As part of Thames21’s bathing water application for Wallingford, trained citizen scientists undertook a water quality monitoring programme that involved 20 weeks of sampling, assessing the location against the bathing water regulations used by the Environment Agency. Wallingford Beach is extremely popular with the community for swimming, rowing, and organised events.
If a site is designated bathing water status, it means that bacteria harmful to human health (such as E. coli and Intestinal enterococci) are monitored weekly during the bathing season by the Environment Agency. Information on the water quality is displayed publicly, allowing users to make informed decisions about getting in and on the water and any potential risks.
Unfortunately, the results at Wallingford Beach didn’t paint a good picture for river users, revealing unsafe levels of Intestinal enterococci and E. coli bacteria.
While the data collected in 2023 revealed ‘Good’ water quality for most of the bathing water season, the final few weeks of sampling dropped it to an overall ‘Poor’ classification.
Comparisons between the data gathered in 2022 and 2023 show an overall decrease in the water quality at Wallingford Beach from a ‘Good’ to ‘Poor’ classification, with levels of E. coli in particular being approximately 3.6 times worse in 2023.
James Barlow, a local member of the Grim Swimmers group, said: “As a regular swimmer in the Thames at Wallingford, I am delighted that we have more of an understanding of the water quality from a human health point of view. This allows swimmers and other river users to make more of an informed choice of when to get in or on the water – we can benefit from timely information on water quality for years to come and safely enjoy the immense physical and mental health benefits more frequently. The evidence collected clearly demonstrates to Thames Water and other relevant stakeholders that they need to improve the water quality of the river.”

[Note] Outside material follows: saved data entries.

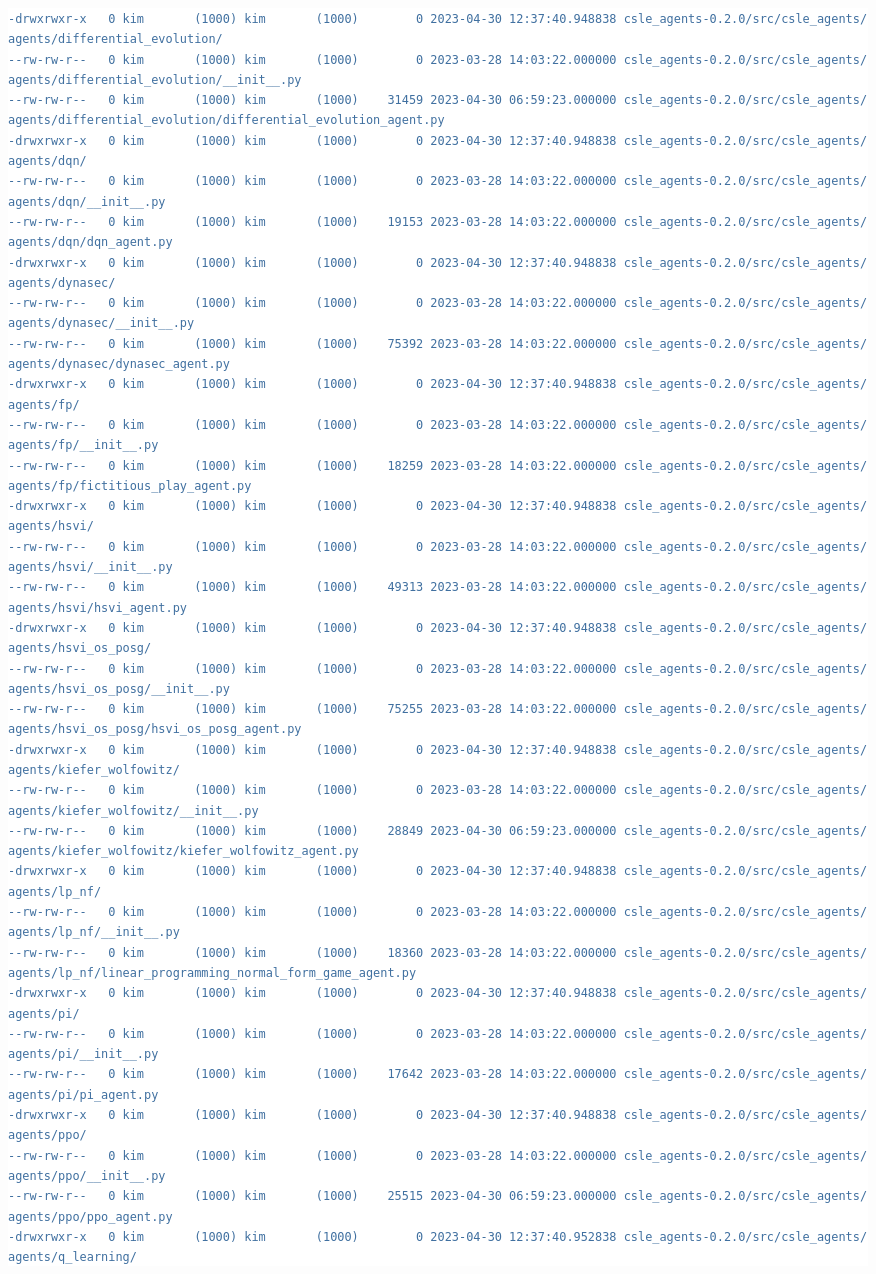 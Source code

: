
 ```diff
-drwxrwxr-x   0 kim       (1000) kim       (1000)        0 2023-04-30 12:37:40.948838 csle_agents-0.2.0/src/csle_agents/agents/differential_evolution/
--rw-rw-r--   0 kim       (1000) kim       (1000)        0 2023-03-28 14:03:22.000000 csle_agents-0.2.0/src/csle_agents/agents/differential_evolution/__init__.py
--rw-rw-r--   0 kim       (1000) kim       (1000)    31459 2023-04-30 06:59:23.000000 csle_agents-0.2.0/src/csle_agents/agents/differential_evolution/differential_evolution_agent.py
-drwxrwxr-x   0 kim       (1000) kim       (1000)        0 2023-04-30 12:37:40.948838 csle_agents-0.2.0/src/csle_agents/agents/dqn/
--rw-rw-r--   0 kim       (1000) kim       (1000)        0 2023-03-28 14:03:22.000000 csle_agents-0.2.0/src/csle_agents/agents/dqn/__init__.py
--rw-rw-r--   0 kim       (1000) kim       (1000)    19153 2023-03-28 14:03:22.000000 csle_agents-0.2.0/src/csle_agents/agents/dqn/dqn_agent.py
-drwxrwxr-x   0 kim       (1000) kim       (1000)        0 2023-04-30 12:37:40.948838 csle_agents-0.2.0/src/csle_agents/agents/dynasec/
--rw-rw-r--   0 kim       (1000) kim       (1000)        0 2023-03-28 14:03:22.000000 csle_agents-0.2.0/src/csle_agents/agents/dynasec/__init__.py
--rw-rw-r--   0 kim       (1000) kim       (1000)    75392 2023-03-28 14:03:22.000000 csle_agents-0.2.0/src/csle_agents/agents/dynasec/dynasec_agent.py
-drwxrwxr-x   0 kim       (1000) kim       (1000)        0 2023-04-30 12:37:40.948838 csle_agents-0.2.0/src/csle_agents/agents/fp/
--rw-rw-r--   0 kim       (1000) kim       (1000)        0 2023-03-28 14:03:22.000000 csle_agents-0.2.0/src/csle_agents/agents/fp/__init__.py
--rw-rw-r--   0 kim       (1000) kim       (1000)    18259 2023-03-28 14:03:22.000000 csle_agents-0.2.0/src/csle_agents/agents/fp/fictitious_play_agent.py
-drwxrwxr-x   0 kim       (1000) kim       (1000)        0 2023-04-30 12:37:40.948838 csle_agents-0.2.0/src/csle_agents/agents/hsvi/
--rw-rw-r--   0 kim       (1000) kim       (1000)        0 2023-03-28 14:03:22.000000 csle_agents-0.2.0/src/csle_agents/agents/hsvi/__init__.py
--rw-rw-r--   0 kim       (1000) kim       (1000)    49313 2023-03-28 14:03:22.000000 csle_agents-0.2.0/src/csle_agents/agents/hsvi/hsvi_agent.py
-drwxrwxr-x   0 kim       (1000) kim       (1000)        0 2023-04-30 12:37:40.948838 csle_agents-0.2.0/src/csle_agents/agents/hsvi_os_posg/
--rw-rw-r--   0 kim       (1000) kim       (1000)        0 2023-03-28 14:03:22.000000 csle_agents-0.2.0/src/csle_agents/agents/hsvi_os_posg/__init__.py
--rw-rw-r--   0 kim       (1000) kim       (1000)    75255 2023-03-28 14:03:22.000000 csle_agents-0.2.0/src/csle_agents/agents/hsvi_os_posg/hsvi_os_posg_agent.py
-drwxrwxr-x   0 kim       (1000) kim       (1000)        0 2023-04-30 12:37:40.948838 csle_agents-0.2.0/src/csle_agents/agents/kiefer_wolfowitz/
--rw-rw-r--   0 kim       (1000) kim       (1000)        0 2023-03-28 14:03:22.000000 csle_agents-0.2.0/src/csle_agents/agents/kiefer_wolfowitz/__init__.py
--rw-rw-r--   0 kim       (1000) kim       (1000)    28849 2023-04-30 06:59:23.000000 csle_agents-0.2.0/src/csle_agents/agents/kiefer_wolfowitz/kiefer_wolfowitz_agent.py
-drwxrwxr-x   0 kim       (1000) kim       (1000)        0 2023-04-30 12:37:40.948838 csle_agents-0.2.0/src/csle_agents/agents/lp_nf/
--rw-rw-r--   0 kim       (1000) kim       (1000)        0 2023-03-28 14:03:22.000000 csle_agents-0.2.0/src/csle_agents/agents/lp_nf/__init__.py
--rw-rw-r--   0 kim       (1000) kim       (1000)    18360 2023-03-28 14:03:22.000000 csle_agents-0.2.0/src/csle_agents/agents/lp_nf/linear_programming_normal_form_game_agent.py
-drwxrwxr-x   0 kim       (1000) kim       (1000)        0 2023-04-30 12:37:40.948838 csle_agents-0.2.0/src/csle_agents/agents/pi/
--rw-rw-r--   0 kim       (1000) kim       (1000)        0 2023-03-28 14:03:22.000000 csle_agents-0.2.0/src/csle_agents/agents/pi/__init__.py
--rw-rw-r--   0 kim       (1000) kim       (1000)    17642 2023-03-28 14:03:22.000000 csle_agents-0.2.0/src/csle_agents/agents/pi/pi_agent.py
-drwxrwxr-x   0 kim       (1000) kim       (1000)        0 2023-04-30 12:37:40.948838 csle_agents-0.2.0/src/csle_agents/agents/ppo/
--rw-rw-r--   0 kim       (1000) kim       (1000)        0 2023-03-28 14:03:22.000000 csle_agents-0.2.0/src/csle_agents/agents/ppo/__init__.py
--rw-rw-r--   0 kim       (1000) kim       (1000)    25515 2023-04-30 06:59:23.000000 csle_agents-0.2.0/src/csle_agents/agents/ppo/ppo_agent.py
-drwxrwxr-x   0 kim       (1000) kim       (1000)        0 2023-04-30 12:37:40.952838 csle_agents-0.2.0/src/csle_agents/agents/q_learning/
```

Further investigations are necessary to understand the contributions of factors resulting in poorer water quality and address these sources of pollution. From rainfall, temperature, the upstream sewage treatment works and related infrastructure, to the impacts of agriculture and septic tanks, more data is required to progress evidence-based improvements.
Sarah Thornley, Thames21’s Catchment Partnership Officer for the South Chilterns, said: “The evidence collected throughout the bathing water season is vital to enabling improvements to water quality locally around Wallingford. The River Thames at Wallingford Beach is a greatly popular and treasured space, yet this year has recorded ‘Poor’ levels of bacteria. There is a crucial need for further investigations and investments to address these sources of pollution and ensure the River Thames in Wallingford is safe and healthy for both wildlife and local communities to access and enjoy.”
Sadly, Wallingford isn’t alone. A recent water quality report conducted by the marine conservation charity, Surfers Against Sewage, found that 60% of monitored inland bathing sites in England didn’t meet minimum safety requirements for water users.
Our rivers and waterways are in a dire state and multi-stakeholder action is very much needed to protect our rivers and enhance their health, for both our and nature’s sake. Closely monitoring water quality and understanding the main sources of pollution is a great starting point.